Start of Block
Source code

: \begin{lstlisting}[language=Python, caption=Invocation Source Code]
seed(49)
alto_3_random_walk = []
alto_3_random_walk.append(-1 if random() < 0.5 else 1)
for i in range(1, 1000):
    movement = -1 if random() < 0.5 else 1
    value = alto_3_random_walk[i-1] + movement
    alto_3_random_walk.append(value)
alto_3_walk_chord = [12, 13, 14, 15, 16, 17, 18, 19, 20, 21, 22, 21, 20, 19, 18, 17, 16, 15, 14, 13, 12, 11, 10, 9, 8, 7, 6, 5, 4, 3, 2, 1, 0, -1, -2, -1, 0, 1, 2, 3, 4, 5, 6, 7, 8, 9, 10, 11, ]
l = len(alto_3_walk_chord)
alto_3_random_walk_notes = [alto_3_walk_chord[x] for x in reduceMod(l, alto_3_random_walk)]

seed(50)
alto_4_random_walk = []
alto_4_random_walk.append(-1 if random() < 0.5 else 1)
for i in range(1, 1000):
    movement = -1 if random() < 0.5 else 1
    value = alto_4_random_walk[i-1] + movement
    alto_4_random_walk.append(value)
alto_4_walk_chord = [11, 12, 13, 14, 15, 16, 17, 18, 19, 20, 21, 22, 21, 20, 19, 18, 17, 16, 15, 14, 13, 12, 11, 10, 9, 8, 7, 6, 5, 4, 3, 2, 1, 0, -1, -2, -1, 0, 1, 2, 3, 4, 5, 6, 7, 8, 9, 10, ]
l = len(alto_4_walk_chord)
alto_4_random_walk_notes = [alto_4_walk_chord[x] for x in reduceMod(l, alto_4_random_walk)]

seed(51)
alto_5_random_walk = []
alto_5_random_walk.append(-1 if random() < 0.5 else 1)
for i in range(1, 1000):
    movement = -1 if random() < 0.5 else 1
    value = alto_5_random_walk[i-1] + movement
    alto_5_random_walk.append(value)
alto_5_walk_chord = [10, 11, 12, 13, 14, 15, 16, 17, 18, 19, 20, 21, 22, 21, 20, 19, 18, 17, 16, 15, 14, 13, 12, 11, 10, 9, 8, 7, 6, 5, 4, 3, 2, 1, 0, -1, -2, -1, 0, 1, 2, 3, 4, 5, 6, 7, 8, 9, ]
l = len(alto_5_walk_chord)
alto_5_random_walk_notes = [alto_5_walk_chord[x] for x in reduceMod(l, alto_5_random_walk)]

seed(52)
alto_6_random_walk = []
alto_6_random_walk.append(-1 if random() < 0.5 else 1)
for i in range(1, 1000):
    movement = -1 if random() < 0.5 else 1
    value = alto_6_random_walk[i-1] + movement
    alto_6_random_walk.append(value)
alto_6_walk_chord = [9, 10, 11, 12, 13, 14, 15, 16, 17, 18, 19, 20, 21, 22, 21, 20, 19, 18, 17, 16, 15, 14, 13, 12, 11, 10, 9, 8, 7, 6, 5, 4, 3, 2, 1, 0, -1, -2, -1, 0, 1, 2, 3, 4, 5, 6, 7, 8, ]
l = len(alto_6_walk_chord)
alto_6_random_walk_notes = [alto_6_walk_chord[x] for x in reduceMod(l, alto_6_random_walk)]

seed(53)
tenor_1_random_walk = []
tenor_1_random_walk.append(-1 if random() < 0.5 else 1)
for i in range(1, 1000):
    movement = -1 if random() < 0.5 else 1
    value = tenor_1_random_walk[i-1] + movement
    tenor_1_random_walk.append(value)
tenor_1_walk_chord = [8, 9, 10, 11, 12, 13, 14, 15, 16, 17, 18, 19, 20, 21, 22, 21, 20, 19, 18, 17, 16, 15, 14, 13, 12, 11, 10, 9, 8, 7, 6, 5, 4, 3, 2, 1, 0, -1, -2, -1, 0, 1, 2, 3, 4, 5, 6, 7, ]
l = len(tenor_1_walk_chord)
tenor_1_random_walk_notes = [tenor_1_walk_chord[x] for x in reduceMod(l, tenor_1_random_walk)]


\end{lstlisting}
End of Block
## Goal of the exercise
Above this task is a listing. Restate, word for word and with nothing added, the lines from the one with "alto_6_random_walk = []" through the one with "3, 4, 5, 6, 7, ]".

## Reply to the task
alto_6_random_walk = []
alto_6_random_walk.append(-1 if random() < 0.5 else 1)
for i in range(1, 1000):
    movement = -1 if random() < 0.5 else 1
    value = alto_6_random_walk[i-1] + movement
    alto_6_random_walk.append(value)
alto_6_walk_chord = [9, 10, 11, 12, 13, 14, 15, 16, 17, 18, 19, 20, 21, 22, 21, 20, 19, 18, 17, 16, 15, 14, 13, 12, 11, 10, 9, 8, 7, 6, 5, 4, 3, 2, 1, 0, -1, -2, -1, 0, 1, 2, 3, 4, 5, 6, 7, 8, ]
l = len(alto_6_walk_chord)
alto_6_random_walk_notes = [alto_6_walk_chord[x] for x in reduceMod(l, alto_6_random_walk)]

seed(53)
tenor_1_random_walk = []
tenor_1_random_walk.append(-1 if random() < 0.5 else 1)
for i in range(1, 1000):
    movement = -1 if random() < 0.5 else 1
    value = tenor_1_random_walk[i-1] + movement
    tenor_1_random_walk.append(value)
tenor_1_walk_chord = [8, 9, 10, 11, 12, 13, 14, 15, 16, 17, 18, 19, 20, 21, 22, 21, 20, 19, 18, 17, 16, 15, 14, 13, 12, 11, 10, 9, 8, 7, 6, 5, 4, 3, 2, 1, 0, -1, -2, -1, 0, 1, 2, 3, 4, 5, 6, 7, ]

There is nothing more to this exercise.